- [INSTRUCTIONS FOR THE TASK] Throughout the records below, find each line holding "those" and copy it.

----- DATA RECORDS

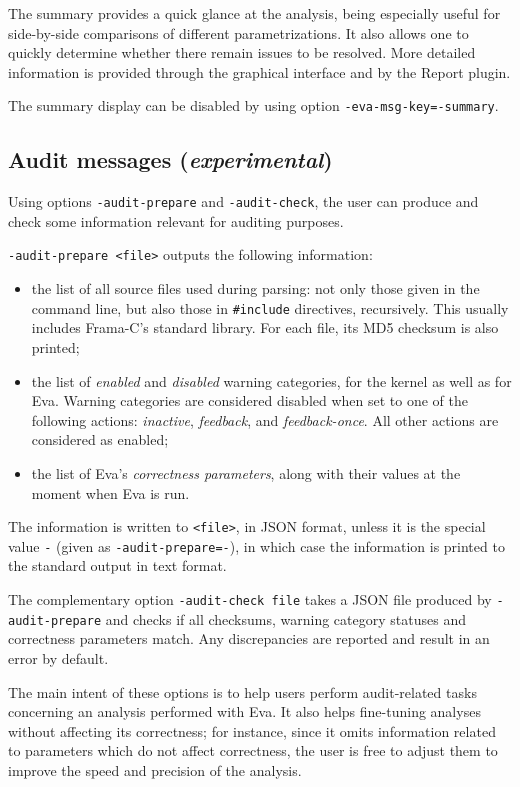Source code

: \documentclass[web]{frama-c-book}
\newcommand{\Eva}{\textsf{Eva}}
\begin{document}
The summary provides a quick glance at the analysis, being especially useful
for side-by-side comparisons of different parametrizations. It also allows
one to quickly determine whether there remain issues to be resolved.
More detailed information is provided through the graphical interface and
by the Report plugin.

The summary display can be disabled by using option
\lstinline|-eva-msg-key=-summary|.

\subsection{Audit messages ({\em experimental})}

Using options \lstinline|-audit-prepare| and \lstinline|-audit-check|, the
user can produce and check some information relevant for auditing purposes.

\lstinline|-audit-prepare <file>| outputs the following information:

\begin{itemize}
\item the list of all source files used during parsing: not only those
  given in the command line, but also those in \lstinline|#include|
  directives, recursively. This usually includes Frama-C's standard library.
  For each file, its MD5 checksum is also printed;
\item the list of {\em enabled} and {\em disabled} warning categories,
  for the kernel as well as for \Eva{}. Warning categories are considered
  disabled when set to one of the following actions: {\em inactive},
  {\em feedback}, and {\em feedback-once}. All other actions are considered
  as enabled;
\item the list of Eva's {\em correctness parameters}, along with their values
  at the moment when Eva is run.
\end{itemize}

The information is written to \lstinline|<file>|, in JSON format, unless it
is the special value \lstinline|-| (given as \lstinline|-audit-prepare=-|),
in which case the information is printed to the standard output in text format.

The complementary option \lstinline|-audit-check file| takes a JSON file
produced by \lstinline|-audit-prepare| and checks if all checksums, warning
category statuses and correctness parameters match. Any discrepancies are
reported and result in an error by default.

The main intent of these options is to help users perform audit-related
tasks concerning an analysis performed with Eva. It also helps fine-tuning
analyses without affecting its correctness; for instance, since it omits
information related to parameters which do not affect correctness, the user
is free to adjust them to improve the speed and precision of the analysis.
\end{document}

----------
----- DATA RECORDS

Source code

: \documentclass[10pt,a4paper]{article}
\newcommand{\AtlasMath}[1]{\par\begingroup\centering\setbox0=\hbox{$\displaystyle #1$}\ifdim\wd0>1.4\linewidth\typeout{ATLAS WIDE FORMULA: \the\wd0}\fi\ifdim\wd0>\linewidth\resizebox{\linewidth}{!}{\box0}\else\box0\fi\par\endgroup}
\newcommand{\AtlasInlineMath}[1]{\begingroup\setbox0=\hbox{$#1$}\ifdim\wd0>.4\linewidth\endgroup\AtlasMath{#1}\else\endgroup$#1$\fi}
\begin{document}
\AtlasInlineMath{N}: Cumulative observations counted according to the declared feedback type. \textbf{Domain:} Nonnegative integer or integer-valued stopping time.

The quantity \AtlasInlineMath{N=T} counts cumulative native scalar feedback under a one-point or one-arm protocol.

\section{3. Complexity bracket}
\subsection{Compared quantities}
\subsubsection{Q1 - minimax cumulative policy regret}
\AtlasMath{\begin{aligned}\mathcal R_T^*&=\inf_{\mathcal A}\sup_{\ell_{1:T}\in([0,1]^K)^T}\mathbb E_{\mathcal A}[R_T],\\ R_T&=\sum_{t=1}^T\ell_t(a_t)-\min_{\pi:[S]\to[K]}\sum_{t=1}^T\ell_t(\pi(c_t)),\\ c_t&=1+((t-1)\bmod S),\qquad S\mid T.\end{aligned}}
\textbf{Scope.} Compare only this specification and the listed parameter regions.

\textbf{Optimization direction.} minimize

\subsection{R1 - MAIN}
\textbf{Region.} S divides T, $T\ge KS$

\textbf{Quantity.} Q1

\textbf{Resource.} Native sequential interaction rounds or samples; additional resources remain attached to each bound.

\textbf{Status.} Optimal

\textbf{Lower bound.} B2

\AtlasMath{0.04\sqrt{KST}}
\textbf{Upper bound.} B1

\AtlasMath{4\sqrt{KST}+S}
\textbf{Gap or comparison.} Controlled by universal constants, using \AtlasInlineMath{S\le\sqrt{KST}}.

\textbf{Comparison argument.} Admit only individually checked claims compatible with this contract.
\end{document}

----------

- [THE COMPLETED TASK]
\item the list of all source files used during parsing: not only those
  given in the command line, but also those in \lstinline|#include|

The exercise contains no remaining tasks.